Forum Moderators: Robert Charlton & goodroi

Message Too Old, No Replies

How to structure URLs with different sort lists of the same products?

         

olly

12:28 am on Jun 9, 2009 (gmt 0)

10+ Year Member



Hi everyone

I wanted to put a situation forward and get a feel for what people think should be done to promote best possible rankings in a particular situation.

We have a site advertising hundreds of different item listings.

Our URLs are structured as follows using URL rewriting:
abc.com/categoryx/blue (this will default to page 1)
abc.com/categoryx/blue/2 (page 2)
abc.com/categoryx/blue/3 (page 3)

We have also introduced sorting on the above:
abc.com/categoryx/blue/1/pricing-high-low
abc.com/categoryx/blue/2/pricing-high-low (page 2)
Each of the above produces a listing of widgets with the first 100 or so words of description/content on each widget.

At any rate, the URLs above will have very similar content - not quite duplicated but not distinct enough to constitute unique content. The same widget would be displayed on many of the different URLS above. There are lots of competitor websites advertising the same products with similar text as well.

We rank top 5 for all major terms that we compete for, i.e. "abc" in a highly competitve field. But for secondary terms such as "categoryx blue" we do not rank very well at all. The pages we would like to rank well for as well as the terms are:
abc.com/categoryx/blue (on search for "blue category1")
page 2 and onwards will never be required to be shown as a search result.

My questions is: is it a mistake to have sorted pages of similar (but not identical) things on different URLs?
Should it rather be structured as:
(i) abc.com/categoryx?pg=2&type=blue&sort=high-low
or:
(ii) abc.com/categoryx-blue-2-high-low

With explicit GET parameters I thought Google might give more "power" to that page and also see us having fewer "thin" or non-unique content pages.
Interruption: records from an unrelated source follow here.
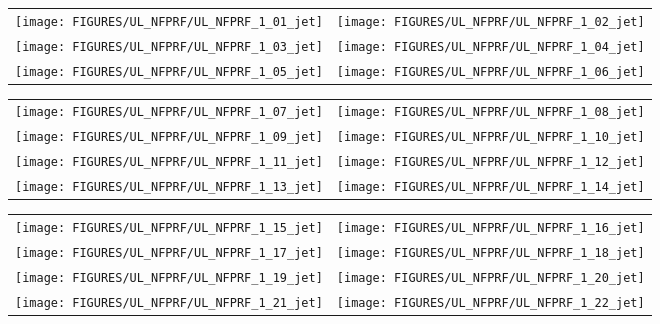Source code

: \begin{figure}[h!]
\begin{tabular*}{\textwidth}{l@{\extracolsep{\fill}}r}
\texttt{[image: FIGURES/UL\_NFPRF/UL\_NFPRF\_1\_01\_jet]} &
\texttt{[image: FIGURES/UL\_NFPRF/UL\_NFPRF\_1\_02\_jet]} \\
\texttt{[image: FIGURES/UL\_NFPRF/UL\_NFPRF\_1\_03\_jet]} &
\texttt{[image: FIGURES/UL\_NFPRF/UL\_NFPRF\_1\_04\_jet]} \\
\texttt{[image: FIGURES/UL\_NFPRF/UL\_NFPRF\_1\_05\_jet]} &
\texttt{[image: FIGURES/UL\_NFPRF/UL\_NFPRF\_1\_06\_jet]}
\end{tabular*}
\label{UL_NFPRF_jet_1}
\end{figure}

\newpage

\begin{figure}[p]
\begin{tabular*}{\textwidth}{l@{\extracolsep{\fill}}r}
\texttt{[image: FIGURES/UL\_NFPRF/UL\_NFPRF\_1\_07\_jet]} &
\texttt{[image: FIGURES/UL\_NFPRF/UL\_NFPRF\_1\_08\_jet]} \\
\texttt{[image: FIGURES/UL\_NFPRF/UL\_NFPRF\_1\_09\_jet]} &
\texttt{[image: FIGURES/UL\_NFPRF/UL\_NFPRF\_1\_10\_jet]} \\
\texttt{[image: FIGURES/UL\_NFPRF/UL\_NFPRF\_1\_11\_jet]} &
\texttt{[image: FIGURES/UL\_NFPRF/UL\_NFPRF\_1\_12\_jet]} \\
\texttt{[image: FIGURES/UL\_NFPRF/UL\_NFPRF\_1\_13\_jet]} &
\texttt{[image: FIGURES/UL\_NFPRF/UL\_NFPRF\_1\_14\_jet]}
\end{tabular*}
\label{UL_NFPRF_jet_2}
\end{figure}

\begin{figure}[p]
\begin{tabular*}{\textwidth}{l@{\extracolsep{\fill}}r}
\texttt{[image: FIGURES/UL\_NFPRF/UL\_NFPRF\_1\_15\_jet]} &
\texttt{[image: FIGURES/UL\_NFPRF/UL\_NFPRF\_1\_16\_jet]} \\
\texttt{[image: FIGURES/UL\_NFPRF/UL\_NFPRF\_1\_17\_jet]} &
\texttt{[image: FIGURES/UL\_NFPRF/UL\_NFPRF\_1\_18\_jet]} \\
\texttt{[image: FIGURES/UL\_NFPRF/UL\_NFPRF\_1\_19\_jet]} &
\texttt{[image: FIGURES/UL\_NFPRF/UL\_NFPRF\_1\_20\_jet]} \\
\texttt{[image: FIGURES/UL\_NFPRF/UL\_NFPRF\_1\_21\_jet]} &
\texttt{[image: FIGURES/UL\_NFPRF/UL\_NFPRF\_1\_22\_jet]}
\end{tabular*}
\label{UL_NFPRF_jet_3}
\end{figure}

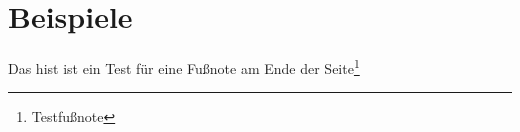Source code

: \section{Beispiele}\label{sec:beispiele}

Das hist ist ein Test für eine Fußnote am Ende der Seite\footnote{Testfußnote}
This goes against having "clean" URLs but will perhaps give you fewer more concentrated pages of content in Google's eyes?
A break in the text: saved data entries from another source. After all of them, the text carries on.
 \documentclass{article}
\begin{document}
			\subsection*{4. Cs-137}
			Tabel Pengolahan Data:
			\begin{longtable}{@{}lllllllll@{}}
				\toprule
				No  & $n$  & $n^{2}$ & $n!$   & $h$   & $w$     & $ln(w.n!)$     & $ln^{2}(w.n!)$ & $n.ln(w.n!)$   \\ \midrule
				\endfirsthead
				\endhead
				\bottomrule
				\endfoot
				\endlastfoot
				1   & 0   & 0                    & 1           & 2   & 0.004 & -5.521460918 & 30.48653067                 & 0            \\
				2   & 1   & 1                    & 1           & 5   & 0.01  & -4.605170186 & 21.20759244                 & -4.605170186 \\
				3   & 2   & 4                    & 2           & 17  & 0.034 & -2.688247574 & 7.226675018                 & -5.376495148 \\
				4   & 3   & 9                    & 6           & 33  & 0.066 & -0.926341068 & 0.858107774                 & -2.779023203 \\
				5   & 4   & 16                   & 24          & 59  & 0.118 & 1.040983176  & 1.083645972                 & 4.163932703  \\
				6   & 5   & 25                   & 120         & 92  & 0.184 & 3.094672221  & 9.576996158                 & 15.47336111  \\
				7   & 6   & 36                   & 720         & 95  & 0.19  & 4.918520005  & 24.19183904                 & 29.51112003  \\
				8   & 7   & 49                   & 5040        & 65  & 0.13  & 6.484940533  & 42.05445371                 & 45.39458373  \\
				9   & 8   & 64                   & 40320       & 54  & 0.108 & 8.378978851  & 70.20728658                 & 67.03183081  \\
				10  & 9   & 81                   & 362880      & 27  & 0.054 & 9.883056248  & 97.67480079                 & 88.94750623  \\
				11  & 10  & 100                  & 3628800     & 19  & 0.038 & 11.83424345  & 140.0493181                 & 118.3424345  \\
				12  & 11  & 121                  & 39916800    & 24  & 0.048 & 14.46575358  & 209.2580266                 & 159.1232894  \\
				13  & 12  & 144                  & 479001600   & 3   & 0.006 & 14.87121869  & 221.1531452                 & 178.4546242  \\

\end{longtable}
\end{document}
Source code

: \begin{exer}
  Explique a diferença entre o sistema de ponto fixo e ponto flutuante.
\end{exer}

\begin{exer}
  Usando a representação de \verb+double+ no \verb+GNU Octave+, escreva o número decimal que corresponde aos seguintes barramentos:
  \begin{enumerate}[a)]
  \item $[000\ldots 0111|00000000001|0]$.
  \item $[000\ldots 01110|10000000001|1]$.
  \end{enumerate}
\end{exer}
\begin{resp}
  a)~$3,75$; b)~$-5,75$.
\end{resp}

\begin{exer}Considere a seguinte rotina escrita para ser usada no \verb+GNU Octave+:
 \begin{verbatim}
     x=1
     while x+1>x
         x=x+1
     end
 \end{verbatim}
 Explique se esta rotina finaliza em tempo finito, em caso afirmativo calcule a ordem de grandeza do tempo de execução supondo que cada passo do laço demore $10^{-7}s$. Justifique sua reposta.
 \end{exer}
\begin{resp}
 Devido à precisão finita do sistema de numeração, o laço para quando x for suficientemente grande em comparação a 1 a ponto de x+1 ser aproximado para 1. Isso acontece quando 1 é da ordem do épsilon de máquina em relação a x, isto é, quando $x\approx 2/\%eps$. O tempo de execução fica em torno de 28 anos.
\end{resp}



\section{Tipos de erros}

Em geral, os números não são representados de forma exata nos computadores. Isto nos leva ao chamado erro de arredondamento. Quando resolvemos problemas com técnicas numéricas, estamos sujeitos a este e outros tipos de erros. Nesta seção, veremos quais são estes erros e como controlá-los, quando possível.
The second alternative introduces less slashes, which might also be a factor? I have seen huge sites like tripadvisor minimising their use of slashes.
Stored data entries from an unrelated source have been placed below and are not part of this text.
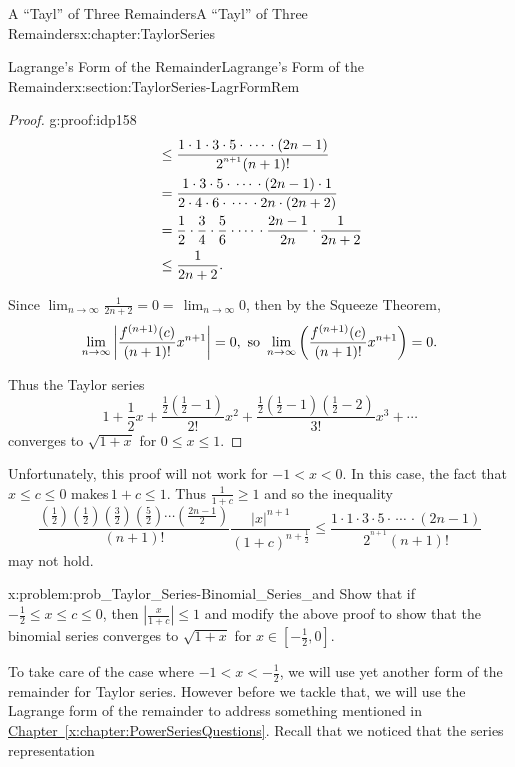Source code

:\begin{chapterptx}{A ``Tayl'' of Three Remainders}{}{A ``Tayl'' of Three Remainders}{}{}{x:chapter:TaylorSeries}
\begin{sectionptx}{Lagrange's Form of the Remainder}{}{Lagrange's Form of the Remainder}{}{}{x:section:TaylorSeries-LagrFormRem}
\begin{proof}{}{g:proof:idp158}
\begin{align*}
				& \leq\frac{1\cdot 1\cdot 3\cdot5\cdot\,\cdots\,\cdot\left(2n-1\right)}{2^{^{n+1}}(n+1)!}\\
				& =\frac{1\cdot 3\cdot 5\cdot\,\cdots\,\cdot\left(2n-1\right)\cdot 1}{2\cdot4\cdot 6\cdot\,\cdots\,\cdot 2n\cdot\left(2n+2\right)}\\
				& =\frac{1}{2}\cdot\frac{3}{4}\cdot\frac{5}{6}\cdot\cdots\,\cdot\frac{2n-1}{2n}\cdot\frac{1}{2n+2}\\
				& \leq\frac{1}{2n+2}\text{.}
			\end{align*}
			\par
			Since \(\lim_{n\rightarrow\infty}\frac{1}{2n+2}=0=\,\lim_{n\rightarrow\infty}0\), then by the Squeeze Theorem,%
			\begin{equation*}
				\lim_{n\rightarrow\infty}\left|\frac{f^{(n+1)}(c)}{(n+1)!}x^{n+1}\right|=0, \text{ so } \lim_{n\rightarrow\infty}\left(\frac{f^{(n+1)}(c)}{(n+1)!}x^{n+1}\right)=0\text{.}
			\end{equation*}
			\par
			Thus the Taylor series%
			\begin{equation*}
				1+\frac{1}{2}x+\frac{\frac{1}{2}\left(\frac{1}{2}-1\right)}{2!}x^2+\frac{\frac{1}{2}\left(\frac{1}{2}-1\right)\left(\frac{1}{2}-2\right)}{3!}x^3+\cdots
			\end{equation*}
			converges to \(\sqrt{1+x}\) for \(0\leq x\leq 1\).%
		\end{proof}
		Unfortunately, this proof will not work for \(-1\lt x\lt 0\). In this case, the fact that \(x\leq c\leq 0\) makes\(\,1+c\leq 1\). Thus \(\frac{1}{1+c}\geq 1\) and so the inequality%
		\begin{equation*}
			\frac{\left(\frac{1}{2}\right)\left(\frac{1}{2}\right)\left(\frac{3}{2}\right)\left(\frac{5}{2}\right)\cdots\left(\frac{2n-1}{2}\right)}{(n+1)!}\frac{|x|^{n+1}}{(1+c)^{n+\frac{1}{2}}}\leq\frac{1\cdot 1\cdot 3\cdot 5\cdot\,\cdots\,\cdot\left(2n-1\right)}{2^{^{n+1}}(n+1)!}
		\end{equation*}
		may not hold.%
		\begin{problem}{}{x:problem:prob_Taylor_Series-Binomial_Series_and}%
			 Show that if \(-\frac{1}{2}\leq x\leq c\leq 0\), then \(|\frac{x}{1+c}|\leq 1\) and modify the above proof to show that the binomial series converges to \(\sqrt{1+x}\) for \(x\in\left[-\frac{1}{2},0\right]\).%
		\end{problem}
		To take care of the case where \(-1\lt x\lt -\frac{1}{2}\), we will use yet another form of the remainder for Taylor series. However before we tackle that, we will use the Lagrange form of the remainder to address something mentioned in \hyperref[x:chapter:PowerSeriesQuestions]{Chapter~{\xreffont\ref{x:chapter:PowerSeriesQuestions}}}. Recall that we noticed that the series representation%

\end{sectionptx}
\end{chapterptx}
Any thoughts or suggestions would be greatly appreciated. By the way, I did link internally to the paged lists with nofollows but found this to give bad results.

tedster

12:48 am on Jun 9, 2009 (gmt 0)

WebmasterWorld Senior Member 10+ Year Member



Hello olly and welcome to the forums.

Both (all three) approaches are still creating different URLs - even the query string counts as part of the UR. And using fewer slashes is not a ranking factor.

I would just make sure that sorted pages were not indexed at all - robots.txt works, or meta robots noindex on the sorted content pages. Then write the urls for sorts any way is easy for you to maintain.

olly

1:08 am on Jun 9, 2009 (gmt 0)

10+ Year Member



Hi tedster

Thanks for the swift reply! With 24k+ posts your opinion most certainly carries some serious weight.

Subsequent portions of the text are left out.